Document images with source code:
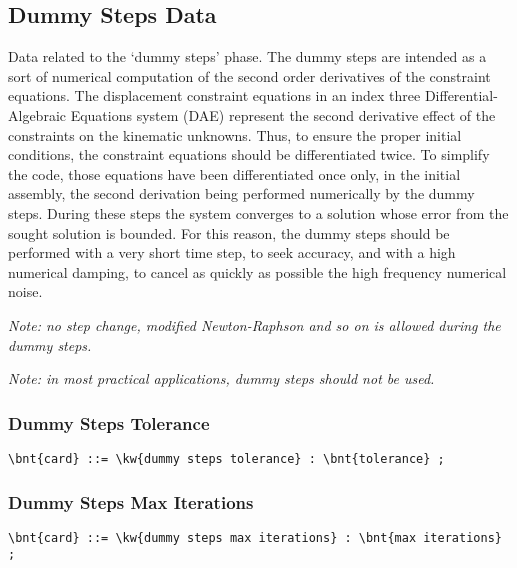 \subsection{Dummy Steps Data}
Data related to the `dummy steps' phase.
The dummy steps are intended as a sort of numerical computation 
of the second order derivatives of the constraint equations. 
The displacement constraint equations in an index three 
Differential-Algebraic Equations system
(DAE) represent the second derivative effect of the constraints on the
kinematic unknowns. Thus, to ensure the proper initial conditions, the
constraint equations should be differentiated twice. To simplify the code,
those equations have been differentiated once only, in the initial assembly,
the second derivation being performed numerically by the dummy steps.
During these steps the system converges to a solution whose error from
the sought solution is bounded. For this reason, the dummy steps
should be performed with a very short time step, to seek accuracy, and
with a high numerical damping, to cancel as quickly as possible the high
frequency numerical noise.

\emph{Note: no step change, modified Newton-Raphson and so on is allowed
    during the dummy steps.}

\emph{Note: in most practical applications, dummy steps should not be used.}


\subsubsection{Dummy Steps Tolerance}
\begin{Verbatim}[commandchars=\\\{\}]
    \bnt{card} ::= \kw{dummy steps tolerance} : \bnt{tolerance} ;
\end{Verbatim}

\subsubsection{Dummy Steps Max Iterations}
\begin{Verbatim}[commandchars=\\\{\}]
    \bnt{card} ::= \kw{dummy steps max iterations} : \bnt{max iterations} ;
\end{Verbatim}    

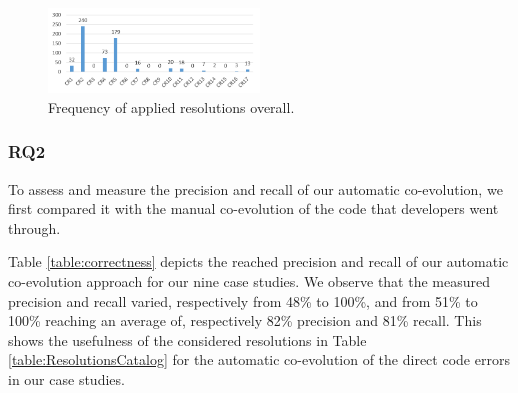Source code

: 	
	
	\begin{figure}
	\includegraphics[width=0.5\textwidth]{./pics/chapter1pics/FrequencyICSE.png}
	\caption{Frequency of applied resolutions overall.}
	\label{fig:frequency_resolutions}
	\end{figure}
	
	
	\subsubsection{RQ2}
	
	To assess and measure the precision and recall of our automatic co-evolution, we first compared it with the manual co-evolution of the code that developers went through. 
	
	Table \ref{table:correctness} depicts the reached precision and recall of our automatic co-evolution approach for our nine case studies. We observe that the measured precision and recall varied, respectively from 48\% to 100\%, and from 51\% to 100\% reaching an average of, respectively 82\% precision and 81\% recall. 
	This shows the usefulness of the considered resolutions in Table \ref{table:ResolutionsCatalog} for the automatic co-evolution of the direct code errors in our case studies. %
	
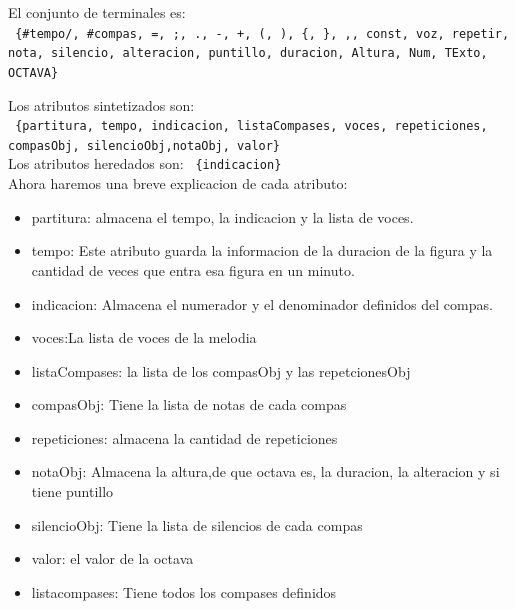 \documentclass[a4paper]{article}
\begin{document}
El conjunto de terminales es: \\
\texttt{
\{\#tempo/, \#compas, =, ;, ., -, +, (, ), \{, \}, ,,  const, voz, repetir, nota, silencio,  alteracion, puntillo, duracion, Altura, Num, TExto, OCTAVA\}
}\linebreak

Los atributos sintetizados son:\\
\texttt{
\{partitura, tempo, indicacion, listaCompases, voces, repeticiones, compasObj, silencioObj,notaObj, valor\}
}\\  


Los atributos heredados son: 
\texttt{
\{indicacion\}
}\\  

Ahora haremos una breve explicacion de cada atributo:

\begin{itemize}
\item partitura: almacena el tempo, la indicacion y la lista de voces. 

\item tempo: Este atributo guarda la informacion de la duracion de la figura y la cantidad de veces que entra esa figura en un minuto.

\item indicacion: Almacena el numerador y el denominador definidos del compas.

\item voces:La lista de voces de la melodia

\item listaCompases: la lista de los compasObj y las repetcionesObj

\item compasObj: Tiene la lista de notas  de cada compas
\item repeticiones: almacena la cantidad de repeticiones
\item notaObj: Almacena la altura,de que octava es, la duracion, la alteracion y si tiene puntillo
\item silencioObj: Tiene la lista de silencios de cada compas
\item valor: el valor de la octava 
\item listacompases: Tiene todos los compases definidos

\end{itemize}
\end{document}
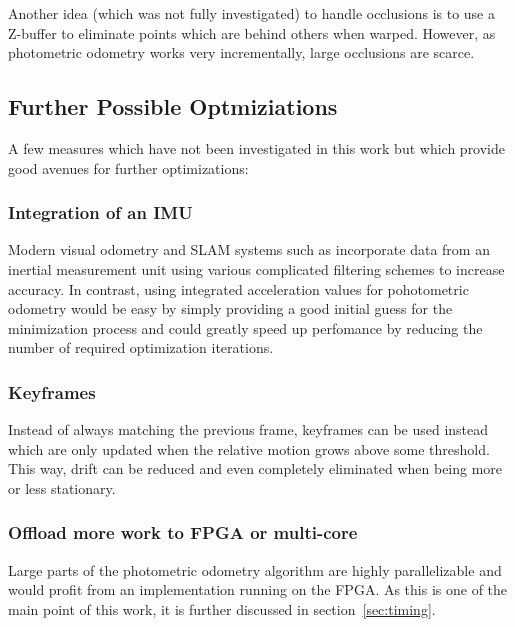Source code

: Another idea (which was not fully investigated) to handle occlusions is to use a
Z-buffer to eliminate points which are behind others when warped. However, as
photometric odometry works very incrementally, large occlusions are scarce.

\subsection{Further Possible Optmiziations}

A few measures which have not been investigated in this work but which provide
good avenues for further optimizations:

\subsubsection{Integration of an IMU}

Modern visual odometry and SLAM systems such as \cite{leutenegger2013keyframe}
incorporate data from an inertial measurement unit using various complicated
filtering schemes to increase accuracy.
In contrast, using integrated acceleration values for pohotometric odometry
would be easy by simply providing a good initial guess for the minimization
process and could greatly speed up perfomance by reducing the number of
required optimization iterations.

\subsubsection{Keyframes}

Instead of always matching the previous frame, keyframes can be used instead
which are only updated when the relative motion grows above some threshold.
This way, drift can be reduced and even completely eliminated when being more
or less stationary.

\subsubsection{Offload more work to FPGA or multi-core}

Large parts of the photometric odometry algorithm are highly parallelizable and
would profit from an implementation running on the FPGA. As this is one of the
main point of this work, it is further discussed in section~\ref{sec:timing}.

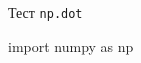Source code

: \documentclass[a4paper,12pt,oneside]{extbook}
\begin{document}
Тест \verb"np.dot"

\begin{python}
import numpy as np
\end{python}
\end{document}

§ **What is needed**: Excluding the pictures, restate the records above word for word.

§ **Output for this task**:
 \subsection{Dummy Steps Data}
Data related to the `dummy steps' phase.
The dummy steps are intended as a sort of numerical computation 
of the second order derivatives of the constraint equations. 
The displacement constraint equations in an index three 
Differential-Algebraic Equations system
(DAE) represent the second derivative effect of the constraints on the
kinematic unknowns. Thus, to ensure the proper initial conditions, the
constraint equations should be differentiated twice. To simplify the code,
those equations have been differentiated once only, in the initial assembly,
the second derivation being performed numerically by the dummy steps.
During these steps the system converges to a solution whose error from
the sought solution is bounded. For this reason, the dummy steps
should be performed with a very short time step, to seek accuracy, and
with a high numerical damping, to cancel as quickly as possible the high
frequency numerical noise.

\emph{Note: no step change, modified Newton-Raphson and so on is allowed
    during the dummy steps.}

\emph{Note: in most practical applications, dummy steps should not be used.}


\subsubsection{Dummy Steps Tolerance}
\begin{Verbatim}[commandchars=\\\{\}]
    \bnt{card} ::= \kw{dummy steps tolerance} : \bnt{tolerance} ;
\end{Verbatim}

\subsubsection{Dummy Steps Max Iterations}
\begin{Verbatim}[commandchars=\\\{\}]
    \bnt{card} ::= \kw{dummy steps max iterations} : \bnt{max iterations} ;
\end{Verbatim}    

Source code

: 	
	
	\begin{figure}
	\includegraphics[width=0.5\textwidth]{./pics/chapter1pics/FrequencyICSE.png}
	\caption{Frequency of applied resolutions overall.}
	\label{fig:frequency_resolutions}
	\end{figure}
	
	
	\subsubsection{RQ2}
	
	To assess and measure the precision and recall of our automatic co-evolution, we first compared it with the manual co-evolution of the code that developers went through. 
	
	Table \ref{table:correctness} depicts the reached precision and recall of our automatic co-evolution approach for our nine case studies. We observe that the measured precision and recall varied, respectively from 48\% to 100\%, and from 51\% to 100\% reaching an average of, respectively 82\% precision and 81\% recall. 
	This shows the usefulness of the considered resolutions in Table \ref{table:ResolutionsCatalog} for the automatic co-evolution of the direct code errors in our case studies. %
	
 \documentclass[a4paper]{article}
\begin{document}
El conjunto de terminales es: \\
\texttt{
\{\#tempo/, \#compas, =, ;, ., -, +, (, ), \{, \}, ,,  const, voz, repetir, nota, silencio,  alteracion, puntillo, duracion, Altura, Num, TExto, OCTAVA\}
}\linebreak

Los atributos sintetizados son:\\
\texttt{
\{partitura, tempo, indicacion, listaCompases, voces, repeticiones, compasObj, silencioObj,notaObj, valor\}
}\\  


Los atributos heredados son: 
\texttt{
\{indicacion\}
}\\  

Ahora haremos una breve explicacion de cada atributo:

\begin{itemize}
\item partitura: almacena el tempo, la indicacion y la lista de voces. 

\item tempo: Este atributo guarda la informacion de la duracion de la figura y la cantidad de veces que entra esa figura en un minuto.

\item indicacion: Almacena el numerador y el denominador definidos del compas.

\item voces:La lista de voces de la melodia

\item listaCompases: la lista de los compasObj y las repetcionesObj

\item compasObj: Tiene la lista de notas  de cada compas
\item repeticiones: almacena la cantidad de repeticiones
\item notaObj: Almacena la altura,de que octava es, la duracion, la alteracion y si tiene puntillo
\item silencioObj: Tiene la lista de silencios de cada compas
\item valor: el valor de la octava 
\item listacompases: Tiene todos los compases definidos

\end{itemize}
\end{document}
Source code

: Another idea (which was not fully investigated) to handle occlusions is to use a
Z-buffer to eliminate points which are behind others when warped. However, as
photometric odometry works very incrementally, large occlusions are scarce.

\subsection{Further Possible Optmiziations}

A few measures which have not been investigated in this work but which provide
good avenues for further optimizations:

\subsubsection{Integration of an IMU}

Modern visual odometry and SLAM systems such as \cite{leutenegger2013keyframe}
incorporate data from an inertial measurement unit using various complicated
filtering schemes to increase accuracy.
In contrast, using integrated acceleration values for pohotometric odometry
would be easy by simply providing a good initial guess for the minimization
process and could greatly speed up perfomance by reducing the number of
required optimization iterations.

\subsubsection{Keyframes}

Instead of always matching the previous frame, keyframes can be used instead
which are only updated when the relative motion grows above some threshold.
This way, drift can be reduced and even completely eliminated when being more
or less stationary.

\subsubsection{Offload more work to FPGA or multi-core}

Large parts of the photometric odometry algorithm are highly parallelizable and
would profit from an implementation running on the FPGA. As this is one of the
main point of this work, it is further discussed in section~\ref{sec:timing}.

Source code

: \documentclass[a4paper,12pt,oneside]{extbook}
\begin{document}
Тест \verb"np.dot"

\begin{python}
import numpy as np
\end{python}
\end{document}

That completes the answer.